Let's clear something up from the start: If you're a small business owner, it's going to be awfully tough to insulate your personal finances from the fate of your company. You're probably going to use a credit card – 82% of small businesses do, after all – and the major credit card companies all pull your personal credit reports when making business credit card approval decisions as well as hold both you and the company liable for any debt incurred.
Luckily, knowing this will enable you to implement the most strategic business credit card strategy possible, which will in turn simultaneously increase your company's chances of success and decrease any cause for concern about your personal finances. It will also help you realize why business credit cards aren't always the best credit cards for small businesses.
The Best Role for a Credit Card
One of the biggest problems that small business owners run into is becoming overly attached to labels. They become wedded to small-business-branded credit cards even though one clearly isn't sacrificing personal liability by using a general-consumer credit card. In fact, general-consumer credit cards actually offer far better legal protections given that the CARD Act applies to them and not to small business credit cards.
Perhaps most importantly, this regulatory imbalance means that while issuers cannot increase interest rates for balances held on general-consumer credit cards unless you're at least 60 days delinquent, they can do so whenever they want with business credit cards. Without an accurate sense of how much one's debt will cost, business planning is futile, and companies using business credit cards for funding are at the mercy of credit card company executives.
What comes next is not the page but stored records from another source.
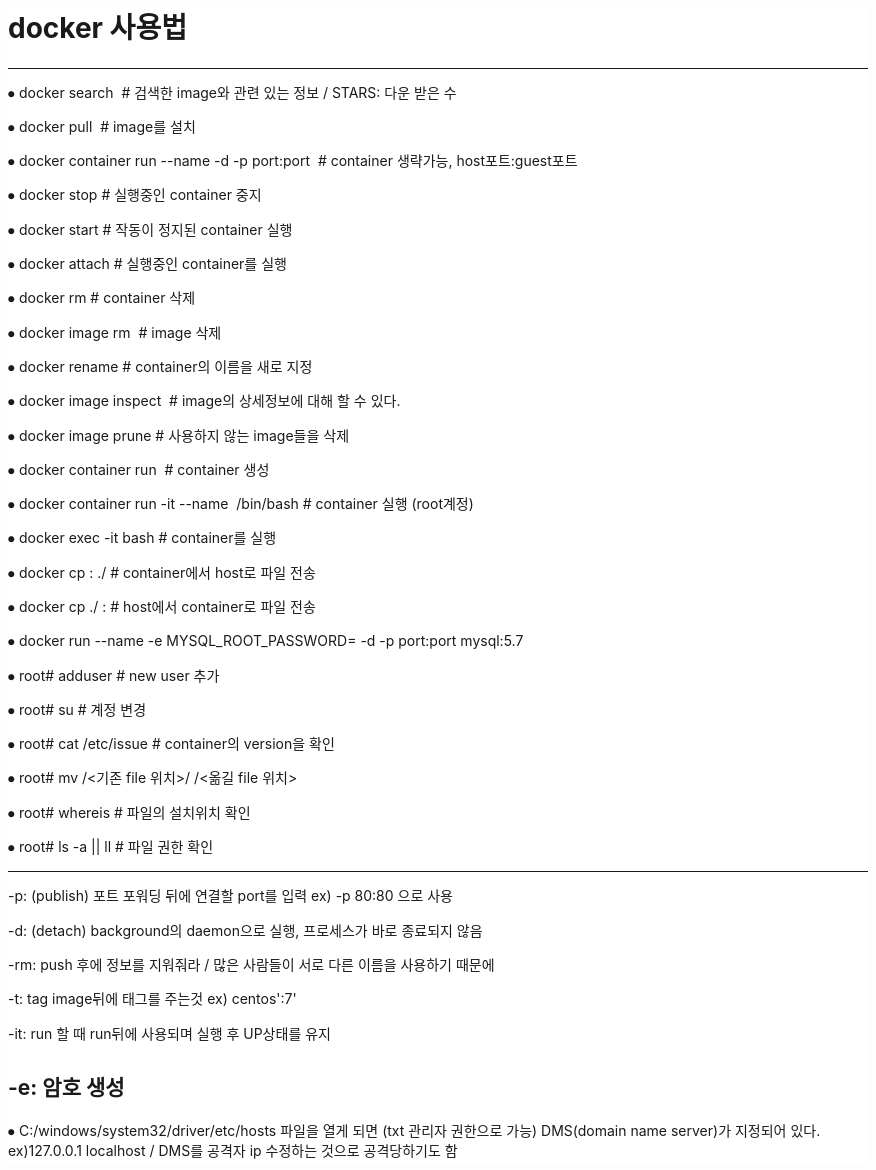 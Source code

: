 # docker 사용법

----------------------------------------------------------------------
⦁ docker search <image name> # 검색한 image와 관련 있는 정보 / STARS: 다운 받은 수

⦁ docker pull <image name> # image를 설치

⦁ docker container run --name <container name> -d -p port:port <image name> # container 생략가능, host포트:guest포트

⦁ docker stop <container name> # 실행중인 container 중지

⦁ docker start <container name> # 작동이 정지된 container 실행

⦁ docker attach <container name> # 실행중인 container를 실행

⦁ docker rm <container name> # container 삭제

⦁ docker image rm <image name> # image 삭제

⦁ docker rename <container name> <new container name> # container의 이름을 새로 지정

⦁ docker image inspect <image name> # image의 상세정보에 대해 할 수 있다.

⦁ docker image prune # 사용하지 않는 image들을 삭제

⦁ docker container run <image name> # container 생성

⦁ docker container run -it --name <container name> <image name> /bin/bash # container 실행 (root계정)

⦁ docker exec -it <container name> bash # container를 실행

⦁ docker cp <container name>:<js file name.js> ./<js file name.js> # container에서 host로 파일 전송

⦁ docker cp ./<text file name> <container name>:<text file name.txt> # host에서 container로 파일 전송

⦁ docker run --name <container name> -e MYSQL_ROOT_PASSWORD=<password> -d -p port:port mysql:5.7

⦁ root# adduser <username> # new user 추가

⦁ root# su <username> # 계정 변경

⦁ root# cat /etc/issue # container의 version을 확인

⦁ root# mv /<기존 file 위치>/<file name> /<옮길 file 위치>

⦁ root# whereis <file> # 파일의 설치위치 확인

⦁ root# ls -a || ll # 파일 권한 확인

----------------------------------------------------------------------
-p: (publish) 포트 포워딩 뒤에 연결할 port를 입력 ex) -p 80:80 으로 사용

-d: (detach) background의 daemon으로 실행, 프로세스가 바로 종료되지 않음 

-rm: push 후에 정보를 지워줘라 / 많은 사람들이 서로 다른 이름을 사용하기 때문에 

-t: tag image뒤에 태그를 주는것 ex) centos':7'

-it: run 할 때 run뒤에 사용되며 실행 후 UP상태를 유지

-e: 암호 생성
----------------------------------------------------------------------
⦁ C:/windows/system32/driver/etc/hosts 파일을 열게 되면 (txt 관리자 권한으로 가능) DMS(domain name server)가 지정되어 있다. ex)127.0.0.1 localhost / DMS를 공격자 ip 수정하는 것으로 공격당하기도 함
Simply opening a consumer credit card and calling it a day would prevent you from garnering the best rewards as well. While consumer credit cards certainly have an edge over their business-branded cousins, business cards offer unparalleled rewards on business-oriented spending categories (e.g. office supplies and telecommunication services), unique expense tracking tools, and the ability to set custom spending limits for employees as well as centralize company rewards earning. The best strategy therefore involves getting a great business rewards credit card for everyday expenses as well as a 0% consumer card for purchases that will take some time to pay off.
Some of the cards best suited to this strategy are:
- Capital One Spark Cash for Business (Rewards) – This is a great card for small business owners who want a straightforward way to get a lot of value from any everyday expense. It offers 2% cash back across all purchases, gives you the chance to earn up to $150 in initial rewards bonuses, and doesn't charge an annual fee during the first year ($59 thereafter).
- SimplyCash Business Card from American Express (Rewards) – The SimplyCash Business Card has the potential to be more lucrative than the Spark Cash for Business Card, provided that its rewards reflect your biggest expenses. It offers 5% cash back on office supplies and wireless services, 3% cash back on gas, and 1% on everything else. It doesn't charge an annual fee.
- Slate Card from Chase (Funding - Balance Transfers) – This is what's known as a free balance transfer credit card, which means it offers a 0% introductory term on debt you transfer from another card (for 15 months) and does not charge a balance transfer fee. It doesn't charge an annual fee either, and you can see just how much it would save you on interest by using a credit card calculator.
- Citi Simplicity Card (Funding - New Purchases) – For those of you who don't need to make a balance transfer but could use more than 15 months to pay off a significant upcoming purchase, the Citi Simplicity Card is a good choice, since it offers 0% on new purchases for 18 months and does not charge an annual fee.
Avoid Credit Early On
When you consider that issuers are offering hundreds of dollars in initial rewards bonuses and 0% terms long enough for you to save thousands in interest, it's perfectly understandable if you want to implement this new-and-improved credit card strategy immediately. However, you should only do so if your company is established because small businesses that are overly-reliant on credit card debt for initial funding are actually more likely to fold. That's why you should seek angel investors in order to help get your company off the ground before you implement the aforementioned credit card strategy.
Ultimately, if you use credit to the maximum benefit of your company and avoid leaning on it as an early crutch, you'll be able to forget about damaging your personal finances and instead concentrate on seeing just how much your company can benefit them.